(DATASET EXCERPTS Opens)

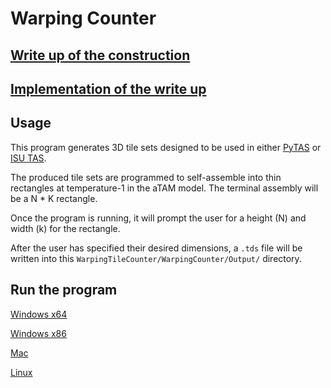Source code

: # Warping Counter

## [Write up of the construction](tex/main.pdf)

## [Implementation of the write up](WarpingCounter/WarpingCounter/TileGenerator.cs)

## Usage

This program generates 3D tile sets designed to be used in either [PyTAS](http://self-assembly.net/wiki/index.php?title=PyTAS) or [ISU TAS](http://self-assembly.net/wiki/index.php?title=ISU_TAS).

The produced tile sets are programmed to self-assemble into thin rectangles
at temperature-1 in the aTAM model. The terminal assembly will be a N * K rectangle.

Once the program is running, it will prompt the user for a height (N)
and width (k) for the rectangle.

After the user has specified their desired dimensions, a `.tds` file will be written into this `WarpingTileCounter/WarpingCounter/Output/` directory.

## Run the program

[Windows x64](WarpingCounter\WarpingCounter\bin\Release\netcoreapp3.0\publish\win-x64)

[Windows x86](WarpingCounter\WarpingCounter\bin\Release\netcoreapp3.0\publish\win-x86)

[Mac](WarpingCounter\WarpingCounter\bin\Release\netcoreapp3.0\publish\mac)

[Linux](WarpingCounter\WarpingCounter\bin\Release\netcoreapp3.0\publish\linux)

(DATASET EXCERPTS Closes)

[DIRECTIONS FOR THIS TASK]: Extract the lines of the preceding material that run from the line with "The produced tile" through the line with "and width (k) for the rectangle.", inclusive, reproducing them exactly and adding nothing.

[WRITTEN SOLUTION]:
The produced tile sets are programmed to self-assemble into thin rectangles
at temperature-1 in the aTAM model. The terminal assembly will be a N * K rectangle.

Once the program is running, it will prompt the user for a height (N)
and width (k) for the rectangle.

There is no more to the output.